» Problem to solve: Which of the lines in the listing that follows hold "transport"? Pull each one out.

» Supplied material:

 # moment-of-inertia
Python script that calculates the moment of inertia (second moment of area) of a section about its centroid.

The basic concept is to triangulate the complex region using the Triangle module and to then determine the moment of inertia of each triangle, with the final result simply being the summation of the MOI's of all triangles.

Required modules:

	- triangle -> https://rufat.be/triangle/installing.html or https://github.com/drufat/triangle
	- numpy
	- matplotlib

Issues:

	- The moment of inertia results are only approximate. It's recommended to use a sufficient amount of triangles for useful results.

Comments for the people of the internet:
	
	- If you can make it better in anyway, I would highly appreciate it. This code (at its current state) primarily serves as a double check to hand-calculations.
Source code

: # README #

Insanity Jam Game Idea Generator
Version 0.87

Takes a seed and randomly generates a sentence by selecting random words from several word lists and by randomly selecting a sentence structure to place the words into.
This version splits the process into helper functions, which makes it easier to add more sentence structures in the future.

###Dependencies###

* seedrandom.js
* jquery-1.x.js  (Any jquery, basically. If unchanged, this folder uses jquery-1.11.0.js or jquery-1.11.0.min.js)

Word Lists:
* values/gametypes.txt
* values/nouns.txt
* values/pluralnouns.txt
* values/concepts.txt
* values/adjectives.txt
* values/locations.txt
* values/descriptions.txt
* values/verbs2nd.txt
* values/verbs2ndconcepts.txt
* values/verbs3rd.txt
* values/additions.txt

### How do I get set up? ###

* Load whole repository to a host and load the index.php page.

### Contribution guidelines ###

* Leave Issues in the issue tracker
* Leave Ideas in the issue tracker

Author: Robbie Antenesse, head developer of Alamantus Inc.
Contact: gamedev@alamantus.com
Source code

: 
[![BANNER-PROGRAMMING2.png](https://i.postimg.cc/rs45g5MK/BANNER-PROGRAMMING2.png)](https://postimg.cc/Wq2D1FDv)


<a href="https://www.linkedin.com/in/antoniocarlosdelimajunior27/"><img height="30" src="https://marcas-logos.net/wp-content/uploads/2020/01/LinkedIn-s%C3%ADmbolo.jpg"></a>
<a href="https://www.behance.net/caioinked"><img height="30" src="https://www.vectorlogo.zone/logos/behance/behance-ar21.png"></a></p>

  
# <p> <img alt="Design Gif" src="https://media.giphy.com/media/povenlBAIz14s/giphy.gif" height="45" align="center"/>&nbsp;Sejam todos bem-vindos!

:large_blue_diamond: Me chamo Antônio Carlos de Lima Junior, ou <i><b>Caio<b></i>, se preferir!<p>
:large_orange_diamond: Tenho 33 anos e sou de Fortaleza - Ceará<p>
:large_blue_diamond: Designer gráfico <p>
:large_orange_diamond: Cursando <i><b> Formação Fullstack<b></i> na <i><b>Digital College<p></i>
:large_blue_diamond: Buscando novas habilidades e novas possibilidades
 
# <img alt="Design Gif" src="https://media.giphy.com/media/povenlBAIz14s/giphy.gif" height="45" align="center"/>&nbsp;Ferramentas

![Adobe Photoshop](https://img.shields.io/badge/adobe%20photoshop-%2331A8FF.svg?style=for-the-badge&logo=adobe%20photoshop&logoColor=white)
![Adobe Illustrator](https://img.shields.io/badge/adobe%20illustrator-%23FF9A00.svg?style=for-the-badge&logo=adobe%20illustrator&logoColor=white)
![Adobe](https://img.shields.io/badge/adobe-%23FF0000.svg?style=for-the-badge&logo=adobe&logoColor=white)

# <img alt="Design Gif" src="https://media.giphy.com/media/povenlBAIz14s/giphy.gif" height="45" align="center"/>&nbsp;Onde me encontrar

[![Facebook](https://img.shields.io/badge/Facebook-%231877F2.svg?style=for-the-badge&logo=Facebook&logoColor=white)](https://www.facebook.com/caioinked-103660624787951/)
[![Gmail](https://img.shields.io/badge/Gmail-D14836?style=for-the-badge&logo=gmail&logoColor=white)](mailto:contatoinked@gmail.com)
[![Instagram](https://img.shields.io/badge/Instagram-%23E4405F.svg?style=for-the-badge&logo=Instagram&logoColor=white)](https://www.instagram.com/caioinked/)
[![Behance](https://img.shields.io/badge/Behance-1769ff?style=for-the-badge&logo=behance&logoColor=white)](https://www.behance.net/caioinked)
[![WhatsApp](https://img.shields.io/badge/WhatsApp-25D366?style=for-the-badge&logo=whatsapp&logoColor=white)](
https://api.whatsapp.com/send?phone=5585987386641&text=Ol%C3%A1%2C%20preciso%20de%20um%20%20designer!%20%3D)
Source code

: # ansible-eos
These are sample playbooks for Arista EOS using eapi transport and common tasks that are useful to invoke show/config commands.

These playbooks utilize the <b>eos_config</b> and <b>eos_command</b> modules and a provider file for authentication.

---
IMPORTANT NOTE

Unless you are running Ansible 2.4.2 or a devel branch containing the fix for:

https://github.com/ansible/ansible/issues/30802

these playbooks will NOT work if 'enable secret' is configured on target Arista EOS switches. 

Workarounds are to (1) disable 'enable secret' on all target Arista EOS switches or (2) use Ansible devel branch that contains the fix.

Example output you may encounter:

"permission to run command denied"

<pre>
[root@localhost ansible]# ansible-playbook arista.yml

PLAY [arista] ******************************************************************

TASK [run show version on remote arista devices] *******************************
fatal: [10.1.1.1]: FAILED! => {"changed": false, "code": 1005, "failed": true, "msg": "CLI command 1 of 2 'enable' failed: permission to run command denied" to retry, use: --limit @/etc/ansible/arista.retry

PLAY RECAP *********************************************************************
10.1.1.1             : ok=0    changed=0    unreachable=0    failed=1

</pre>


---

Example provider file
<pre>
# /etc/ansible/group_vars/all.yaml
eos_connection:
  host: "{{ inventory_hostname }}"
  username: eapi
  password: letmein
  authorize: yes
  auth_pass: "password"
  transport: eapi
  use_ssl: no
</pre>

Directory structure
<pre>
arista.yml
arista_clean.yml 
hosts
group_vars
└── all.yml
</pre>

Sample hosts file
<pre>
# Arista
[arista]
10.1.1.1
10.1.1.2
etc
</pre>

» Your response:
These are sample playbooks for Arista EOS using eapi transport and common tasks that are useful to invoke show/config commands.
  transport: eapi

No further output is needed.